Toyota jest twórcą największej liczby wynalazków związanych z technologią autonomicznego prowadzenia w branży motoryzacyjnej. Okazuje się, że firma myśli nie tylko o zwykłych kierowcach, ale także o amatorach motorsportu. Nowy patent Toyoty to asystent jazdy po torze wyścigowym, który sprawi, że jazda po prawdziwym torze zacznie przypominać grę komputerową.

Opatentowany system wykorzystuje GPS, kamery i wczytane z wyprzedzeniem plany torów, uwzględniające dane o szerokości i długości geograficznej.
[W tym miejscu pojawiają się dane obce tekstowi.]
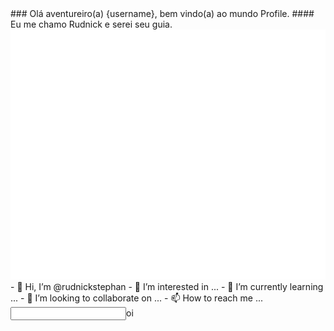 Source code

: <head>
<link rel="stylesheet" type="text/css" href="folha.css" media="screen" />
</head>

<div id="fundo-game">
### Olá aventureiro(a) {username}, bem vindo(a) ao mundo Profile.
#### Eu me chamo Rudnick e serei seu guia.
</div>

<img src="header.svg" width="800" height="400" alt="Click to see the source">
- 👋 Hi, I’m @rudnickstephan
- 👀 I’m interested in ...
- 🌱 I’m currently learning ...
- 💞️ I’m looking to collaborate on ...
- 📫 How to reach me ...
<input type="text" id="fname" name="fname">oi<br><br>
<!---
rudnickstephan/rudnickstephan is a ✨ special ✨ repository because its `README.md` (this file) appears on your GitHub profile.
You can click the Preview link to take a look at your changes.
--->
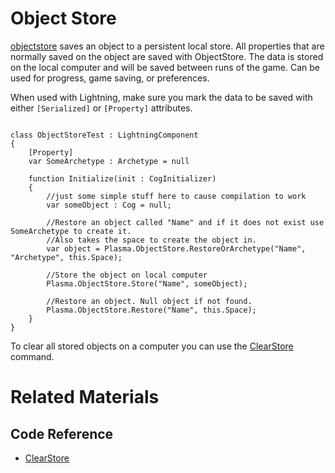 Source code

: # Object Store
[objectstore](https://github.com/PlasmaEngine/PlasmaDocs/blob/master/code_reference/class_reference/objectstore.markdown) saves an object to a persistent local store.  All properties that are normally saved on the object are saved with ObjectStore.  The data is stored on the local computer and will be saved between runs of the game.  Can be used for progress, game saving, or preferences. 

When used with Lightning, make sure you mark the data to be saved with either `[Serialized]` or `[Property]` attributes. 

<pre><code class="language-csharp">
class ObjectStoreTest : LightningComponent
{
    [Property]
    var SomeArchetype : Archetype = null

    function Initialize(init : CogInitializer)
    {
        //just some simple stuff here to cause compilation to work
        var someObject : Cog = null;        
        
        //Restore an object called "Name" and if it does not exist use  SomeArchetype to create it.
        //Also takes the space to create the object in.
        var object = Plasma.ObjectStore.RestoreOrArchetype("Name", "Archetype", this.Space);
        
        //Store the object on local computer
        Plasma.ObjectStore.Store("Name", someObject);
        
        //Restore an object. Null object if not found.
        Plasma.ObjectStore.Restore("Name", this.Space);
    }
}
</code></pre>

To clear all stored objects on a computer you can use the [ ClearStore ](https://github.com/PlasmaEngine/PlasmaDocs/blob/master/code_reference/command_reference.markdown#clearobjectstore) command.


# Related Materials
## Code Reference
- [ ClearStore ](https://github.com/PlasmaEngine/PlasmaDocs/blob/master/code_reference/command_reference.markdown#clearobjectstore) 
<!-- ## Tutorial
- [Loading and Saving Data](https://plasmaengine.github.io/PlasmaDocs/Manual/tutorials/architecture/objectstore.markdown)  -->

  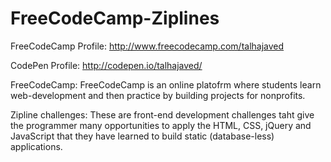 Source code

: # FreeCodeCamp-Ziplines

FreeCodeCamp Profile: http://www.freecodecamp.com/talhajaved

CodePen Profile: http://codepen.io/talhajaved/

FreeCodeCamp: FreeCodeCamp is an online platofrm where students learn web-development and then practice by building projects for nonprofits. 

Zipline challenges: These are front-end development challenges taht give the programmer many opportunities to apply the HTML, CSS, jQuery and JavaScript that they have learned to build static (database-less) applications.
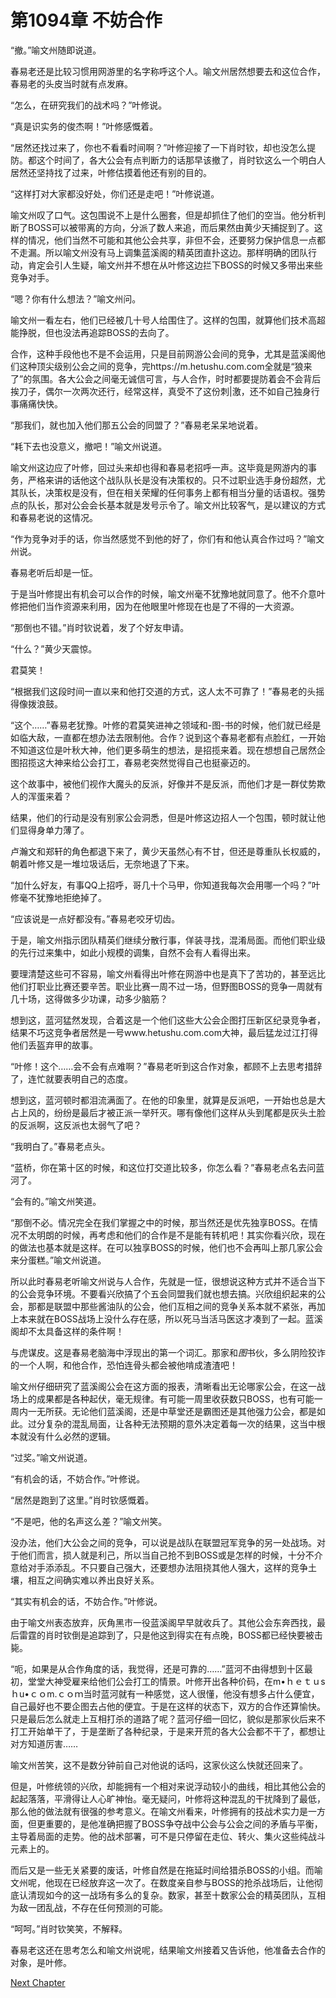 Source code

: # 第1094章 不妨合作

“撤。”喻文州随即说道。

春易老还是比较习惯用网游里的名字称呼这个人。喻文州居然想要去和这位合作，春易老的头皮当时就有点发麻。

“怎么，在研究我们的战术吗？”叶修说。

“真是识实务的俊杰啊！”叶修感慨着。

“居然还找过来了，你也不看看时间啊？”叶修迎接了一下肖时钦，却也没怎么提防。都这个时间了，各大公会有点判断力的话那早该撤了，肖时钦这么一个明白人居然还坚持找了过来，叶修估摸着他还有别的目的。

“这样打对大家都没好处，你们还是走吧！”叶修说道。

喻文州叹了口气。这包围说不上是什么圈套，但是却抓住了他们的空当。他分析判断了BOSS可以被带离的方向，分派了数人来追，而后果然由黄少天捕捉到了。这样的情况，他们当然不可能和其他公会共享，非但不会，还要努力保护信息一点都不走漏。所以喻文州没有马上调集蓝溪阁的精英团直扑这边。那样明确的团队行动，肯定会引人生疑，喻文州并不想在从叶修这边拦下BOSS的时候又多带出来些竞争对手。

“嗯？你有什么想法？”喻文州问。

喻文州一看左右，他们已经被几十号人给围住了。这样的包围，就算他们技术高超能挣脱，但也没法再追踪BOSS的去向了。

合作，这种手段他也不是不会运用，只是目前网游公会间的竞争，尤其是蓝溪阁他们这种顶尖级别公会之间的竞争，完https://m.hetushu.com.com全就是“狼来了”的氛围。各大公会之间毫无诚信可言，与人合作，时时都要提防着会不会背后挨刀子，偶尔一次两次还行，经常这样，真受不了这份刺|激，还不如自己独身行事痛痛快快。

“那我们，就也加入他们那五公会的同盟了？”春易老呆呆地说着。

“耗下去也没意义，撤吧！”喻文州说道。

喻文州这边应了叶修，回过头来却也得和春易老招呼一声。这毕竟是网游内的事务，严格来讲的话他这个战队队长是没有决策权的。只不过职业选手身份超然，尤其队长，决策权是没有，但在相关荣耀的任何事务上都有相当分量的话语权。强势点的队长，那对公会会长基本就是发号示令了。喻文州比较客气，是以建议的方式和春易老说的这情况。

“作为竞争对手的话，你当然感觉不到他的好了，你们有和他认真合作过吗？”喻文州说。

春易老听后却是一怔。

于是当叶修提出有机会可以合作的时候，喻文州毫不犹豫地就同意了。他不介意叶修把他们当作资源来利用，因为在他眼里叶修现在也是了不得的一大资源。

“那倒也不错。”肖时钦说着，发了个好友申请。

“什么？”黄少天震惊。

君莫笑！

“根据我们这段时间一直以来和他打交道的方式，这人太不可靠了！”春易老的头摇得像拨浪鼓。

“这个……”春易老犹豫。叶修的君莫笑进神之领域和-图-书的时候，他们就已经是如临大敌，一直都在想办法去限制他。合作？说到这个春易老都有点脸红，一开始不知道这位是叶秋大神，他们更多萌生的想法，是招揽来着。现在想想自己居然企图招揽这大神来给公会打工，春易老突然觉得自己也挺豪迈的。

这个故事中，被他们视作大魔头的反派，好像并不是反派，而他们才是一群仗势欺人的浑蛋来着？

结果，他们的行动是没有别家公会洞悉，但是叶修这边招人一个包围，顿时就让他们显得身单力薄了。

卢瀚文和郑轩的角色都退下来了，黄少天虽然心有不甘，但还是尊重队长权威的，朝着叶修又是一堆垃圾话后，无奈地退了下来。

“加什么好友，有事QQ上招呼，哥几十个马甲，你知道我每次会用哪一个吗？”叶修毫不犹豫地拒绝掉了。

“应该说是一点好都没有。”春易老咬牙切齿。

于是，喻文州指示团队精英们继续分散行事，佯装寻找，混淆局面。而他们职业级的先行过来集中，如此小规模的调集，自然不会有人看得出来。

要理清楚这些可不容易，喻文州看得出叶修在网游中也是真下了苦功的，甚至远比他们打职业比赛还要辛苦。职业比赛一周不过一场，但野图BOSS的竞争一周就有几十场，这得做多少功课，动多少脑筋？

想到这，蓝河猛然发现，合着这是一个他们这些大公会企图打压新区纪录竞争者，结果不巧这竞争者居然是一号www.hetushu.com.com大神，最后猛龙过江打得他们丢盔弃甲的故事。

“叶修！这个……会不会有点难啊？”春易老听到这合作对象，都顾不上去思考措辞了，连忙就要表明自己的态度。

想到这，蓝河顿时都泪流满面了。在他的印象里，就算是反派吧，一开始也总是大占上风的，纷纷是最后才被正派一举歼灭。哪有像他们这样从头到尾都是灰头土脸的反派啊，这反派也太弱气了吧？

“我明白了。”春易老点头。

“蓝桥，你在第十区的时候，和这位打交道比较多，你怎么看？”春易老点名去问蓝河了。

“会有的。”喻文州笑道。

“那倒不必。情况完全在我们掌握之中的时候，那当然还是优先独享BOSS。在情况不太明朗的时候，再考虑和他们的合作是不是能有转机吧！其实你看兴欣，现在的做法也基本就是这样。在可以独享BOSS的时候，他们也不会再叫上那几家公会来分蛋糕。”喻文州说道。

所以此时春易老听喻文州说与人合作，先就是一怔，很想说这种方式并不适合当下的公会竞争环境。不要看兴欣搞了个五会同盟我们就也想去搞。兴欣组织起来的公会，那都是联盟中那些酱油队的公会，他们互相之间的竞争关系本就不紧张，再加上本来就在BOSS战场上没什么存在感，所以死马当活马医这才凑到了一起。蓝溪阁却不太具备这样的条件啊！

与虎谋皮。这是春易老脑海中浮现出的第一个词汇。那家和*图*书伙，多么阴险狡诈的一个人啊，和他合作，恐怕连骨头都会被他啃成渣渣吧！

喻文州仔细研究了蓝溪阁公会在这方面的报表，清晰看出无论哪家公会，在这一战场上的成果都是各种起伏，毫无规律。有可能一周里收获数只BOSS，也有可能一周内一无所获。无论他们蓝溪阁，还是中草堂还是霸图还是其他强力公会，都是如此。过分复杂的混乱局面，让各种无法预期的意外决定着每一次的结果，这当中根本就没有什么必然的逻辑。

“过奖。”喻文州说道。

“有机会的话，不妨合作。”叶修说。

“居然是跑到了这里。”肖时钦感慨着。

“不是吧，他的名声这么差？”喻文州笑。

没办法，他们大公会之间的竞争，可以说是战队在联盟冠军竞争的另一处战场。对于他们而言，损人就是利己，所以当自己抢不到BOSS或是怎样的时候，十分不介意给对手添添乱。不只要自己强大，还要想办法阻挠其他人强大，这样的竞争土壤，相互之间确实难以养出良好关系。

“其实有机会的话，不妨合作。”叶修说。

由于喻文州表态放弃，灰角黑市一役蓝溪阁早早就收兵了。其他公会东奔西找，最后雷霆的肖时钦倒是追踪到了，只是他这到得实在有点晚，BOSS都已经快要被击毙。

“呃，如果是从合作角度的话，我觉得，还是可靠的……”蓝河不由得想到十区最初，堂堂大神受雇来给他们公会打工的情景。叶修开出各种价码，在m•ｈｅｔｕsｈu•ｃｏm.ｃｏｍ当时蓝河就有一种感觉，这人很懂，他没有想多占什么便宜，自己最好也不要企图去占他的便宜。于是在这样的状态下，双方的合作还算愉快。只是最后怎么就走上互相打杀的道路了呢？蓝河仔细一回忆，貌似是那家伙后来不打工开始单干了，于是垄断了各种纪录，于是来开荒的各大公会都不干了，都想让对方知道厉害……

喻文州苦笑，这不是数分钟前自己对他说的话吗，这家伙这么快就还回来了。

但是，叶修统领的兴欣，却能拥有一个相对来说浮动较小的曲线，相比其他公会的起起落落，平滑得让人心旷神怡。毫无疑问，叶修将这种混乱的干扰降到了最低，那么他的做法就有很强的参考意义。在喻文州看来，叶修拥有的技战术实力是一方面，但更重要的，是他准确把握了BOSS争夺战中公会与公会之间的矛盾与平衡，主导着局面的走势。他的战术部署，可不是只停留在走位、转火、集火这些纯战斗元素上的。

而后又是一些无关紧要的废话，叶修自然是在拖延时间给猎杀BOSS的小组。而喻文州呢，他现在已经放弃这一次了。在数度亲自参与BOSS的抢杀战场后，让他彻底认清现如今的这一战场有多么的复杂。数家，甚至十数家公会的精英团队，互相为敌一团乱战，不存在任何预测的可能。

“呵呵。”肖时钦笑笑，不解释。

春易老这还在思考怎么和喻文州说呢，结果喻文州接着又告诉他，他准备去合作的对象，是叶修。



[Next Chapter](%E7%AC%AC1095%E7%AB%A0%20%E7%A5%9E%E4%BB%99%E6%89%93%E6%9E%B6.md)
Na ich podstawie komputer przez cały czas śledzi położenie samochodu na torze i dostosowuje pracę układu kierowniczego, hamulców oraz przepustnicy do sytuacji. Kierowca będzie otrzymywał na bieżąco wskazówki optymalnej trasy na wyświetlaczu HUD (Heads Up Display). Tak jak w nowoczesnej grze wideo, system będzie mógł nawet sygnalizować, kiedy należy zwolnić przed zakrętem.

Wniosek patentowy Toyoty wyszczególnia kilka trybów pracy, w zależności od potrzeb i umiejętności kierowcy. Tryb dla początkujących będzie mógł w razie niebezpieczeństwa przejąć kontrolę nad samochodem. Tryb dla bardziej zaawansowanych będzie mógł np. optymalizować ruchy kierownicą. Kierowca nadal otrzymywałby wskazówki i pomoc, ale nie traciłby całkowicie kontroli. Toyota planuje także specjalny tryb dla zaawansowanych kierowców, którzy bardzo dobrze znają dany tor. W tym trybie komputer utrudniałby jazdę, dzięki czeku kierowca mógłby dodatkowo doskonalić umiejętności.

Toyota złożyła wniosek na tę technologię w maju 2015 roku, zaś amerykański urząd patentowy opublikował go w październiku 2016 roku. Nie ma jeszcze żadnych sygnałów, kiedy tego rodzaju urządzenie mogłoby zostać wdrożone, niemniej korzyści z takiego urządzenia są oczywiste. Start kariery kierowcy wyścigowego byłby bezpieczniejszy i nieco łatwiejszy, gdyby treningi początkujących nadzorował autopilot zapobiegający wypadkom i korygujący błędy.